A high point came with the Commonwealth’s Harare Declaration in 1991, a ringing commitment to dismantle apartheid. But later, Onslow says, its basic stance has been “to leave human rights to member states and the UN”.
The previous Secretary General, Kamalesh Sharma, has been criticised for putting his trust in quiet diplomacy, though his defenders claim successes for that approach, such as the creation of national human rights commissions in Bangladesh and the Seychelles.
In 2011 Sharma rejected a recommendation by an advisory Eminent Persons Group, EPG, for the creation of a Commonwealth Human Rights Commissioner with powers to help support human rights and the rule of law. Hugh Segal, a Canadian member of the EPG, says in an interview for the Oral History Project that the Commonwealth was “stepping back at the precise point where it should be stepping up” to help resolve acute problems including allegations of war crimes in the Sri Lankan civil war, and anti-gay laws in parts of Africa.

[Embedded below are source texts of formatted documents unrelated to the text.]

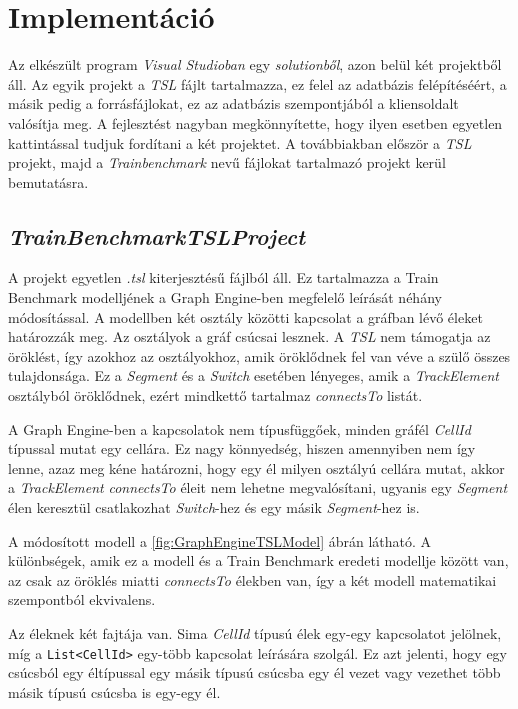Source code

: \chapter{Implementáció}

Az elkészült program \emph{Visual Studioban} egy \emph{solutionből}, azon belül két projektből áll. Az egyik projekt a \emph{TSL} fájlt tartalmazza, ez felel az adatbázis felépítéséért, a másik pedig a \Csh{} forrásfájlokat, ez az adatbázis szempontjából a kliensoldalt valósítja meg. A fejlesztést nagyban megkönnyítette, hogy ilyen esetben egyetlen kattintással tudjuk fordítani a két projektet. A továbbiakban először a \emph{TSL} projekt, majd a \emph{Trainbenchmark} nevű \Csh{} fájlokat tartalmazó projekt kerül bemutatásra.

\section{\emph{TrainBenchmarkTSLProject}}

A projekt egyetlen \emph{.tsl} kiterjesztésű fájlból áll. Ez tartalmazza a Train Benchmark modelljének a Graph Engine-ben megfelelő leírását néhány módosítással. A modellben két osztály közötti kapcsolat a gráfban lévő éleket határozzák meg. Az osztályok a gráf csúcsai lesznek. A \emph{TSL} nem támogatja az öröklést, így azokhoz az osztályokhoz, amik öröklődnek fel van véve a szülő összes tulajdonsága. Ez a \emph{Segment} és a \emph{Switch} esetében lényeges, amik a \emph{TrackElement} osztályból öröklődnek, ezért mindkettő tartalmaz \emph{connectsTo} listát.

A Graph Engine-ben a kapcsolatok nem típusfüggőek, minden gráfél \emph{CellId} típussal mutat egy cellára. Ez nagy könnyedség, hiszen amennyiben nem így lenne, azaz meg kéne határozni, hogy egy él milyen osztályú cellára mutat, akkor a \emph{TrackElement} \emph{connectsTo} éleit nem lehetne megvalósítani, ugyanis egy \emph{Segment} élen keresztül csatlakozhat \emph{Switch}-hez és egy másik \emph{Segment}-hez is.

A módosított modell a \ref{fig:GraphEngineTSLModel} ábrán látható. A különbségek, amik ez a modell és a Train Benchmark eredeti modellje között van, az csak az öröklés miatti \emph{connectsTo} élekben van, így a két modell matematikai szempontból ekvivalens.

Az éleknek két fajtája van. Sima \emph{CellId} típusú élek egy-egy kapcsolatot jelölnek, míg a \texttt{List<CellId>} egy-több kapcsolat leírására szolgál. Ez azt jelenti, hogy egy csúcsból egy éltípussal egy másik típusú csúcsba egy él vezet vagy vezethet több másik típusú csúcsba is egy-egy él.

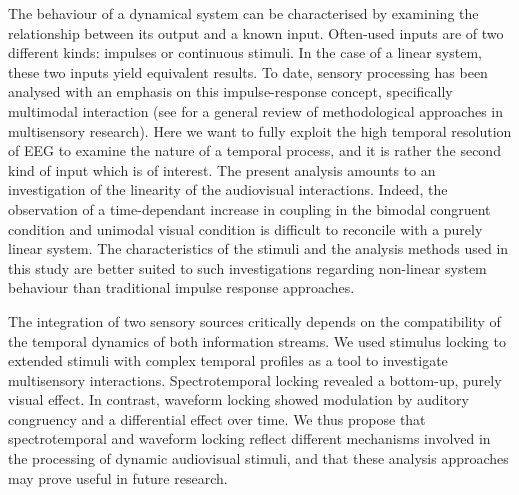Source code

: The behaviour of a dynamical system can be characterised by examining the
relationship between its output and a known input. Often-used inputs are of
two different kinds: impulses or continuous stimuli. In the case of a
linear system, these two inputs yield equivalent results. To date, sensory
processing has been analysed with an emphasis on this impulse-response
concept, specifically multimodal interaction (see \cite{calvert2004a} for a
general review of methodological approaches in multisensory research).
Here we want to fully exploit the high temporal resolution of EEG to
examine the nature of a temporal process, and it is rather the second kind
of input which is of interest. The present analysis amounts to an
investigation of the linearity of the audiovisual interactions. Indeed, the
observation of a time-dependant increase in coupling in the bimodal
congruent condition and unimodal visual condition is difficult to reconcile
with a purely linear system. The characteristics of the stimuli and the
analysis methods used in this study are better suited to such
investigations regarding non-linear system behaviour than traditional
impulse response approaches.



The integration of two sensory sources critically depends on the
compatibility of the temporal dynamics of both information streams. We used
stimulus locking to extended stimuli with complex temporal profiles as a
tool to investigate multisensory interactions. Spectrotemporal locking
revealed a bottom-up, purely visual effect. In contrast, waveform locking
showed modulation by auditory congruency and a differential effect over
time. We thus propose that spectrotemporal and waveform locking reflect
different mechanisms involved in the processing of dynamic audiovisual
stimuli, and that these analysis approaches may prove useful in future
research.
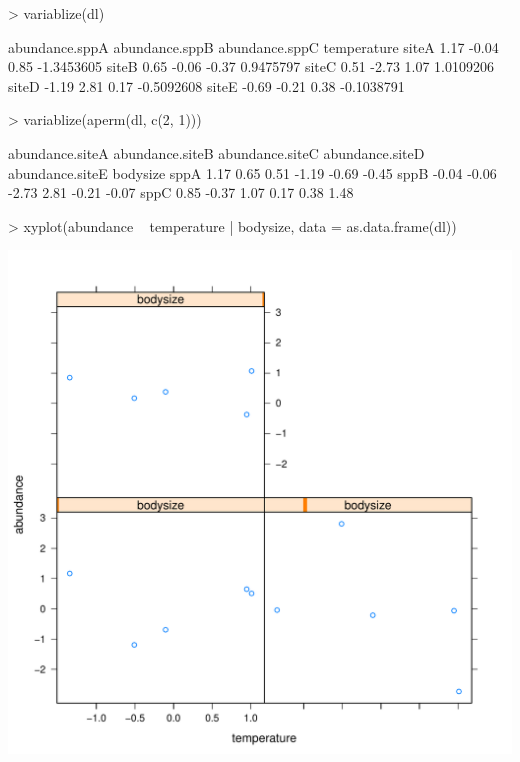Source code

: \documentclass{article}
\numberwithin{exercise}{section}
\begin{document}
\begin{Schunk}
\begin{Sinput}
> variablize(dl)
\end{Sinput}
\begin{Soutput}
      abundance.sppA abundance.sppB abundance.sppC temperature
siteA           1.17          -0.04           0.85  -1.3453605
siteB           0.65          -0.06          -0.37   0.9475797
siteC           0.51          -2.73           1.07   1.0109206
siteD          -1.19           2.81           0.17  -0.5092608
siteE          -0.69          -0.21           0.38  -0.1038791
\end{Soutput}
\end{Schunk}

\newpage

\begin{Schunk}
\begin{Sinput}
> variablize(aperm(dl, c(2, 1)))
\end{Sinput}
\begin{Soutput}
     abundance.siteA abundance.siteB abundance.siteC abundance.siteD abundance.siteE bodysize
sppA            1.17            0.65            0.51           -1.19           -0.69    -0.45
sppB           -0.04           -0.06           -2.73            2.81           -0.21    -0.07
sppC            0.85           -0.37            1.07            0.17            0.38     1.48
\end{Soutput}
\end{Schunk}

\newpage

\begin{Schunk}
\begin{Sinput}
> xyplot(abundance ~ temperature | bodysize, data = as.data.frame(dl))
\end{Sinput}
\end{Schunk}
\includegraphics{sweave-019}
\end{document}

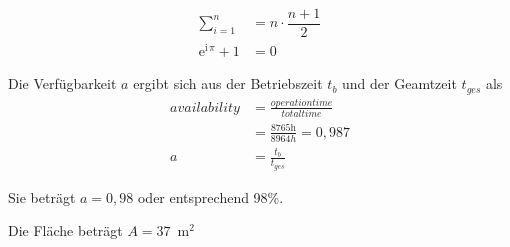 \begin{align}
\sum_{i=1}^n &=n \cdot \dfrac{n+1}{2} \\
\text{e}^{\text{i}\,\pi} + 1 & = 0  %
\end{align}

Die Verfügbarkeit $a$ ergibt sich aus der Betriebszeit $t_{b}$ und der Geamtzeit $t_{ges}$ als
\begin{align}
availability &= \frac{operation time}{total time}  \\
&= \frac{8765 \text{h}}{8964 h} = 0,987\\
a &= \frac{t_b}{t_{ges}}
\end{align}

Sie beträgt $a = 0{,}98$ oder entsprechend 98\%. %

Die Fläche beträgt $A = 37$~m$^2$

\clearpage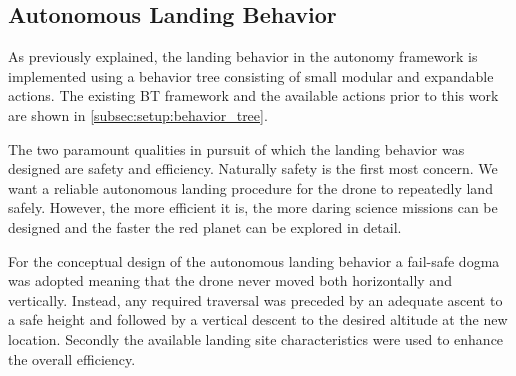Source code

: \subsection{Autonomous Landing Behavior}

As previously explained, the landing behavior in the autonomy framework is implemented using a behavior tree consisting of small modular and expandable actions. The existing BT framework and the available actions prior to this work are shown in \cref{subsec:setup:behavior_tree}.

The two paramount qualities in pursuit of which the landing behavior was designed are safety and efficiency. Naturally safety is the first most concern. We want a reliable autonomous landing procedure for the drone to repeatedly land safely. However, the more efficient it is, the more daring science missions can be designed and the faster the red planet can be explored in detail.

For the conceptual design of the autonomous landing behavior a fail-safe dogma was adopted meaning that the drone never moved both horizontally and vertically. Instead, any required traversal was preceded by an adequate ascent to a safe height and followed by a vertical descent to the desired altitude at the new location. Secondly the available landing site characteristics were used to enhance the overall efficiency. 




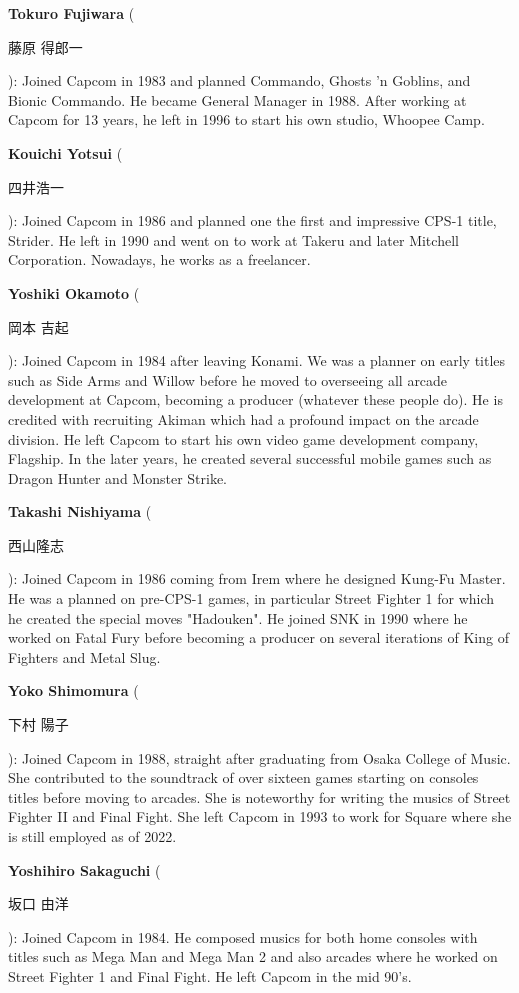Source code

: \textbf{Tokuro Fujiwara} (\begin{CJK}{UTF8}{min}藤原 得郎一\end{CJK}): Joined Capcom in 1983 and planned Commando, Ghosts 'n Goblins, and Bionic Commando. He became General Manager in 1988. After working at Capcom for 13 years, he left in 1996 to start his own studio, Whoopee Camp.

\textbf{Kouichi Yotsui} (\begin{CJK}{UTF8}{min}四井浩一\end{CJK}): Joined Capcom in 1986 and planned one the first and impressive CPS-1 title, Strider. He left in 1990 and went on to work at Takeru and later Mitchell Corporation. Nowadays, he works as a freelancer.

\textbf{Yoshiki Okamoto} (\begin{CJK}{UTF8}{min}岡本 吉起\end{CJK}): Joined Capcom in 1984 after leaving Konami. We was a planner on early titles such as Side Arms and Willow before he moved to overseeing all arcade development at Capcom, becoming a producer (whatever these people do). He is credited with recruiting Akiman which had a profound impact on the arcade division. He left Capcom to start his own video game development company, Flagship. In the later years, he created several successful mobile games such as Dragon Hunter and Monster Strike.   

\textbf{Takashi Nishiyama} (\begin{CJK}{UTF8}{min}西山隆志\end{CJK}): Joined Capcom in 1986 coming from Irem where he designed Kung-Fu Master. He was a planned on pre-CPS-1 games, in particular Street Fighter 1 for which he created the special moves "Hadouken". He joined SNK in 1990 where he worked on Fatal Fury before becoming a producer on several iterations of King of Fighters and Metal Slug.


\textbf{Yoko Shimomura} (\begin{CJK}{UTF8}{min}下村 陽子\end{CJK}): Joined Capcom in 1988, straight after graduating from Osaka College of Music. She contributed to the soundtrack of over sixteen games starting on consoles titles before moving to arcades. She is noteworthy for writing the musics of Street Fighter II and Final Fight. She left Capcom in 1993 to work for Square where she is still employed as of 2022.

\textbf{Yoshihiro Sakaguchi} (\begin{CJK}{UTF8}{min}坂口 由洋\end{CJK}): Joined Capcom in 1984. He composed musics for both home consoles with titles such as Mega Man and Mega Man 2 and also arcades where he worked on Street Fighter 1 and Final Fight. He left Capcom in the mid 90's.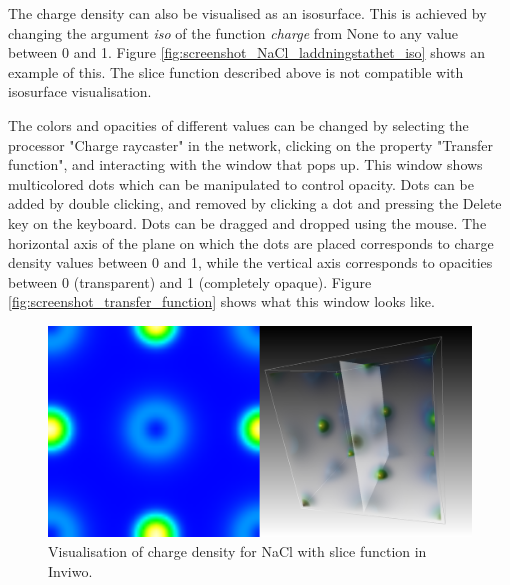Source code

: \documentclass[a4paper,12pt]{article}
\begin{document}
The charge density can also be visualised as an isosurface. This is achieved by changing the argument \textit{iso} of the function \textit{charge} from None to any value between 0 and 1. Figure \ref{fig:screenshot_NaCl_laddningstathet_iso} shows an example of this. The slice function described above is not compatible with isosurface visualisation.

The colors and opacities of different values can be changed by selecting the processor "Charge raycaster" in the network, clicking on the property "Transfer function", and interacting with the window that pops up. This window shows multicolored dots which can be manipulated to control opacity. Dots can be added by double clicking, and removed by clicking a dot and pressing the Delete key on the keyboard. Dots can be dragged and dropped using the mouse. The horizontal axis of the plane on which the dots are placed corresponds to charge density values between 0 and 1, while the vertical axis corresponds to opacities between 0 (transparent) and 1 (completely opaque). Figure \ref{fig:screenshot_transfer_function} shows what this window looks like.

\begin{figure} [H]
\centering
\includegraphics[scale=0.20]{screenshot_NaCl_laddningstathetslice.png}
\caption{Visualisation of charge density for NaCl with slice function in Inviwo.}
\label{fig:screenshot_NaCl_laddningstathetslice}
\end{figure}
\end{document}
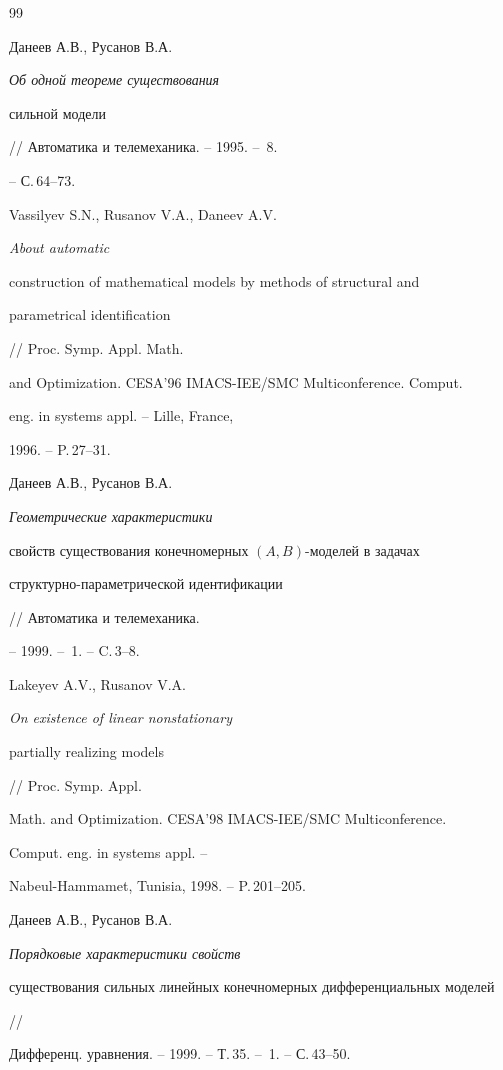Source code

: \begin{thebibliography}{99} 


 




Данеев А.В., Русанов В.А. {\em Об одной теореме существования 


сильной модели} // Автоматика и телемеханика. -- 1995. -- \No\,8. 


-- С.\,64--73. 




Vassilyev S.N., Rusanov V.A., Daneev A.V. {\em About automatic 


construction of mathematical models by methods of structural and 


parametrical identification} // Proc. Symp. Appl. Math. 


and Optimization. CESA'96 IMACS-IEE/SMC Multiconference. Comput.


eng. in systems appl. -- Lille, France, 


1996. -- P.\,27--31. 




Данеев А.В., Русанов В.А. {\em Геометрические характеристики 


свойств существования конечномерных $(A,B)$-моделей в задачах 


структурно-параметрической идентификации} // Автоматика и телемеханика. 


-- 1999. -- \No\,1. -- C.\,3--8. 




Lakeyev A.V., Rusanov V.A. {\em On existence of linear nonstationary 


partially realizing models} // Proc. Symp. Appl. 


Math. and Optimization. CESA'98 IMACS-IEE/SMC Multiconference. 


Comput. eng. in systems appl. -- 


Nabeul-Hammamet, Tunisia, 1998. -- P.\,201--205. 




Данеев А.В., Русанов В.А. {\em Порядковые характеристики свойств 


существования сильных линейных конечномерных дифференциальных моделей} 


// 


Дифференц. уравнения. -- 1999. -- Т.\,35. -- \No\,1. -- С.\,43--50. 





\end{thebibliography}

In Sri Lanka, 30 journalists are among many civilians who were killed, abducted or disappeared between 2010 and 2015 alone. In almost every case those responsible have escaped justice because no serious investigation has taken place.
In Pakistan, another Commonwealth country, more than 100 journalists have been killed in the past 15 years. While UN agencies led by UNESCO have contributed to projects aimed at creating a safe and enabling environment for journalists, critics say the Commonwealth has been conspicuous by its absence.
Now hopes are being pinned on Patricia Scotland, who has already said she intends to take on the task of persuading the 40 Commonwealth states that still treat homosexuality as a crime to decriminalise it and to push for strong action against domestic violence, female genital mutilation and widespread discrimination against women.
Some speakers at Human Rights Initiative conference in London suggested that as an experienced lawyer with dual British and Dominican nationality, Baroness Scotland is well placed to effect change. The UN’s Sustainable Development Goals, agreed by the whole international community, include one (Number 16) for access to information and justice for all.
Hugh Segal believes that the Commonwealth can only become more dynamic “if we choose a Secretary General who’s prepared to engage”. Patricia Scotland has stressed that the Commonwealth works by consensus rather than coercion. But her arrival looks like heralding louder demands for the Commonwealth to address the serious human rights concerns facing journalists and others in its member states.